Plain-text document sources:
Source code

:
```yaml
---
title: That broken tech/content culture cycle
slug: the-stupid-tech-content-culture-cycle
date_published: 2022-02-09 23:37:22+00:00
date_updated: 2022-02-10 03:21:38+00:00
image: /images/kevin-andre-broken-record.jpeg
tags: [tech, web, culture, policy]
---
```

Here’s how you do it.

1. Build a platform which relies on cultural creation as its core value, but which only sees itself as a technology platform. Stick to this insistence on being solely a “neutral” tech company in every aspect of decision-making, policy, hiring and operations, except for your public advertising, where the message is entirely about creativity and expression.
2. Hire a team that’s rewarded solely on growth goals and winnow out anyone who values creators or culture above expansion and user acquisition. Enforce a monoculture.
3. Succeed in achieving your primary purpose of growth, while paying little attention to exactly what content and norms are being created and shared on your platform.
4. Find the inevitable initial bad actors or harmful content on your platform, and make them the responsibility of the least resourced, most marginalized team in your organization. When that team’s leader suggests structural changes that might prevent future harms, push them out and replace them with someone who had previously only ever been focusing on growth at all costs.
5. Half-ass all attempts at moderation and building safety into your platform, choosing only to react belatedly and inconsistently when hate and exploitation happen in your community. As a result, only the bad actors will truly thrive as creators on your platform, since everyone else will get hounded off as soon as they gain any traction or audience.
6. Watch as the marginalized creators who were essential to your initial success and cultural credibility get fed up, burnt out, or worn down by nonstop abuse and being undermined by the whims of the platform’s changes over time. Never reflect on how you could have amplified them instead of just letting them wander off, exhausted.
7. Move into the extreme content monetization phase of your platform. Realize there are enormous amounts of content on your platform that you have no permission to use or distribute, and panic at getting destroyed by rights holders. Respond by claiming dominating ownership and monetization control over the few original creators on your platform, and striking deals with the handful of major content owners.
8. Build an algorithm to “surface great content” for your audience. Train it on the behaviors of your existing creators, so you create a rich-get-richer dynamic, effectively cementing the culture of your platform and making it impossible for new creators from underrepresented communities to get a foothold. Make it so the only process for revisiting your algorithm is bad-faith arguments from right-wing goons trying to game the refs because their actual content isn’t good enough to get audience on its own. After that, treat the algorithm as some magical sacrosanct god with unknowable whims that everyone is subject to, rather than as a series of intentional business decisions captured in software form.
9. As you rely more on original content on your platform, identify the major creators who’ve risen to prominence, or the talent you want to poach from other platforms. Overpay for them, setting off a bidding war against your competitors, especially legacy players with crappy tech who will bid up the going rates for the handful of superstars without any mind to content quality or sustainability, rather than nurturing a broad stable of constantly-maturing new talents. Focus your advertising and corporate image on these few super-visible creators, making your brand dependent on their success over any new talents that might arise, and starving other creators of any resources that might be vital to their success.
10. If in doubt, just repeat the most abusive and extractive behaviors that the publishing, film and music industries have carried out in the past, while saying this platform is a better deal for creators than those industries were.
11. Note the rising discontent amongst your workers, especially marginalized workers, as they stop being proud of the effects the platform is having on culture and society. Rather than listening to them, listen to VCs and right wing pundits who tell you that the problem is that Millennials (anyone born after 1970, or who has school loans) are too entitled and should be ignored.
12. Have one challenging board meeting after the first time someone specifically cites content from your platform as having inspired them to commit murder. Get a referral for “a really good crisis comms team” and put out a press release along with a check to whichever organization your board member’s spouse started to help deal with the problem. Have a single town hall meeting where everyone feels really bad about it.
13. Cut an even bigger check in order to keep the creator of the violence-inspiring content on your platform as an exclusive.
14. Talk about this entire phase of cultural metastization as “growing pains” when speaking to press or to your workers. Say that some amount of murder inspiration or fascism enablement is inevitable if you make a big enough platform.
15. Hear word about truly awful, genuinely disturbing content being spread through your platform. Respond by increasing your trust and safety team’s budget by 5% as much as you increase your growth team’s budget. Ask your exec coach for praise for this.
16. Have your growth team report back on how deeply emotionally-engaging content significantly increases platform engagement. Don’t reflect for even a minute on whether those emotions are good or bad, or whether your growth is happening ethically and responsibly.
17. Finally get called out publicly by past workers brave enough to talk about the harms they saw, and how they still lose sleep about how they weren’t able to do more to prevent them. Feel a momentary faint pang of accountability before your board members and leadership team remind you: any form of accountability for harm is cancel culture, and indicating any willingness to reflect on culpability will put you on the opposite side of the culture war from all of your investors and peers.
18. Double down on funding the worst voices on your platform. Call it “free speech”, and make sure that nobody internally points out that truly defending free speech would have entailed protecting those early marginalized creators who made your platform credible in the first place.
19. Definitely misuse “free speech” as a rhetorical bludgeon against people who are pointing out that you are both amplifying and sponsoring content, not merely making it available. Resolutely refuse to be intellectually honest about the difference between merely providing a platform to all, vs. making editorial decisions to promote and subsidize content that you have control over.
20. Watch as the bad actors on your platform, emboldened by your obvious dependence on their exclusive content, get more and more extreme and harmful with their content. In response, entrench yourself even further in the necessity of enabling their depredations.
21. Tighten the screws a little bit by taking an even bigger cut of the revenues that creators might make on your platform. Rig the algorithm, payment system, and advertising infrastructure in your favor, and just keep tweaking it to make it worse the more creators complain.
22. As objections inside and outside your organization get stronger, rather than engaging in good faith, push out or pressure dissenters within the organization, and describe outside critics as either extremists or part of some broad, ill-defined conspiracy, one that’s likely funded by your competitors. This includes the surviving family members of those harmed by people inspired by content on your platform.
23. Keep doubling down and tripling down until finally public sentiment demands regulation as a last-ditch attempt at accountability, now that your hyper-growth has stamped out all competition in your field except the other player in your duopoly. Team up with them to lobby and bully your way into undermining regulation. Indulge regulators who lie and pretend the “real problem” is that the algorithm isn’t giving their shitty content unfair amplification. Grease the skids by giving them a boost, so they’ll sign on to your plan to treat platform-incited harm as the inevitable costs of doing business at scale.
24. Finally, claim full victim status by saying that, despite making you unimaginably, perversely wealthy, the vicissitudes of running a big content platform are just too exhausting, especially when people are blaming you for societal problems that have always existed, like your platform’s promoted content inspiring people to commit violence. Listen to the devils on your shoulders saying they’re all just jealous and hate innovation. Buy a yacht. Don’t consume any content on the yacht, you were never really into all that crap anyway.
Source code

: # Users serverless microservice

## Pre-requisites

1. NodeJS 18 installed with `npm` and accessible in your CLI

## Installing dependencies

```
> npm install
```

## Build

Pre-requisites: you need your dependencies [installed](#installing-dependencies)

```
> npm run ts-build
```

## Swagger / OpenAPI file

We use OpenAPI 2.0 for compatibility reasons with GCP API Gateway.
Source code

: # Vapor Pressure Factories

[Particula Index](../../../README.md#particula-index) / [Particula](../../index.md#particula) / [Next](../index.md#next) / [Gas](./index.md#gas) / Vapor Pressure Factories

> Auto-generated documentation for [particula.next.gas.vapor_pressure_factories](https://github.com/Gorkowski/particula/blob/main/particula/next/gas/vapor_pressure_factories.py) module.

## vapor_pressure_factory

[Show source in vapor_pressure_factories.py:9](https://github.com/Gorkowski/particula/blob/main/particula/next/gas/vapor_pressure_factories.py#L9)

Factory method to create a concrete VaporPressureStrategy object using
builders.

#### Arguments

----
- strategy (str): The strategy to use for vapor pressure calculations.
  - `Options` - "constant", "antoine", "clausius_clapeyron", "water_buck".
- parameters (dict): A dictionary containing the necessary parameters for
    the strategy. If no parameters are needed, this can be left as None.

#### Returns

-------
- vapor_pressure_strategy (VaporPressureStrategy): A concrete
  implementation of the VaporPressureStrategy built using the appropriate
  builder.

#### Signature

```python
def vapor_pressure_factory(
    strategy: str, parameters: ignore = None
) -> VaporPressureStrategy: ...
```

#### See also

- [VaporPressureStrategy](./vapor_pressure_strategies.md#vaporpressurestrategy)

*Instructions to follow*:
Whenever a line of the entries contains the string "main", copy that line.

*The completed task*:
> Auto-generated documentation for [particula.next.gas.vapor_pressure_factories](https://github.com/Gorkowski/particula/blob/main/particula/next/gas/vapor_pressure_factories.py) module.
[Show source in vapor_pressure_factories.py:9](https://github.com/Gorkowski/particula/blob/main/particula/next/gas/vapor_pressure_factories.py#L9)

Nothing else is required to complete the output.